Relating to Real Estate
Lawsuits Involving Mortgages Barred
The Court of Appeals and the Court of Special Appeals each recently stopped lawsuits that involved real estate financings from proceeding because of doctrines of claim and issue preclusion.
As described in the Court of Appeals case, Bank of New York Mellon v. Georg, No. 20, Sept. Term, 2017, 2017 WL 6421279 (Md. Dec. 18, 2017), Henry Otto Georg and Susan M. Georg owned a house in Cockeysville as tenants by the entirety. When they refinanced the property, the lender, First Horizon Home Loan Corporation, prepared a note and deed of trust for signature only by Henry Georg.
Old Republic Title Insurance Company issued a policy of title insurance covering the deed of trust on the expectation that both Georgs would sign the refinance deed of trust.
The Georgs defaulted on their loan. Old Republic’s lawyer brought suit in the name of First Horizon, but then sought to substitute the plaintiff to be Bank of New York Mellon because First Horizon was the servicer, not the lender. The Circuit Court for Baltimore County denied the motion to substitute the plaintiff. The Georgs moved to dismiss the case.
First Horizon argued that there was a material mistake. It contended that Susan Georg intended to sign the deed of trust, and the deed of trust should be reformed to add her to it. The circuit court ruled for the Georgs on this.
Bank of New York Mellon, Trustee and Old Republic filed a second lawsuit against the Georgs a couple of months later.
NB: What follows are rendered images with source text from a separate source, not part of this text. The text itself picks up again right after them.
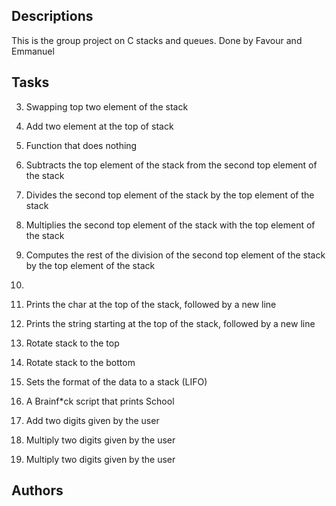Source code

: ## Descriptions

This is the group project on C stacks and queues. Done by Favour and Emmanuel

## Tasks

3. Swapping top two element of the stack

4. Add two element at the top of stack

5. Function that does nothing

6. Subtracts the top element of the stack from the second top element of the stack

7. Divides the second top element of the stack by the top element of the stack

8. Multiplies the second top element of the stack with the top element of the stack

9. Computes the rest of the division of the second top element of the stack by the top element of the stack

10. 

11. Prints the char at the top of the stack, followed by a new line

12. Prints the string starting at the top of the stack, followed by a new line

13. Rotate stack to the top

14. Rotate stack to the bottom

15. Sets the format of the data to a stack (LIFO)

16. A Brainf*ck script that prints School

17. Add two digits given by the user

18. Multiply two digits given by the user

19. Multiply two digits given by the user

## Authors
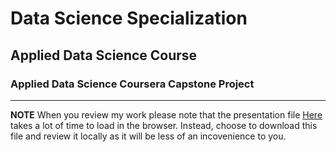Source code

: # Data Science Specialization
## Applied Data Science Course
### Applied Data Science Coursera Capstone Project
<hr>

**NOTE** When you review my work please note that the presentation file [Here](https://github.com/unixdev0/DataScience/blob/master/DataReport.pdf) takes a lot of time to load in the browser. Instead, choose to download this file and review it locally as it will be less of an incovenience to you.
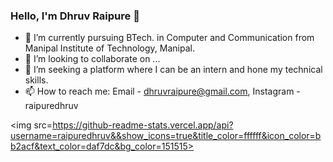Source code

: ### Hello, I'm Dhruv Raipure 👋
- 🌱 I’m currently pursuing BTech. in Computer and Communication from Manipal Institute of Technology, Manipal.
- 👯 I’m looking to collaborate on ...
- 🤔 I’m seeking a platform where I can be an intern and hone my technical
skills.
- 📫 How to reach me: Email - dhruvraipure@gmail.com, Instagram - raipuredhruv

<img src=https://github-readme-stats.vercel.app/api?username=raipuredhruv&&show_icons=true&title_color=ffffff&icon_color=bb2acf&text_color=daf7dc&bg_color=151515>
When the Georgs objected to the new action, the circuit court found that all elements of res judicata and collateral estoppel were present because (1) the cases involved the same parties (or those in privity with each other), (2) the cases involved the same issue, (3) judgment was entered in the first case on the issue, and (4) there was full opportunity for the losing party to be heard in the first case.
The circuit court rejected the claim of the Bank of New York Mellon and Old Republic that judicial estoppel did not apply against the Georgs because judicial estoppel requires that the following must occur: (a) a party takes a position inconsistent with a position taken in an earlier case, (b) the previous position was accepted by the court, and (c) that party is maintaining the inconsistent position to mislead the court and gain a uniform advantage. The prerequisites for judicial estoppel were not met because the positions taken by the Georgs on privity and standing were not inconsistent. Standing concerns whether a party may be a plaintiff in a case. Privity concerns the relationship of two parties. Also, the second element listed above was not met. And there was no indication that respondents maintained an inconsistent position to mislead the court.
Therefore, the Court of Appeals affirmed the decision of the Court of Special Appeals, which had affirmed the circuit court’s decision that the owner of the note and the title insurer were barred from bringing their claims in the second lawsuit.
In Anand v. O’Sullivan, 233 Md. App. 677, 168 A.3d 1030 (2017), the Court of Special Appeals held that borrowers of a mortgage loan were barred from raising a claim under the federal Truth in Lending Act in a mortgage foreclosure action because they had raised the same issue in prior litigation. The court noted that all of the elements of res judicata were satisfied in that case.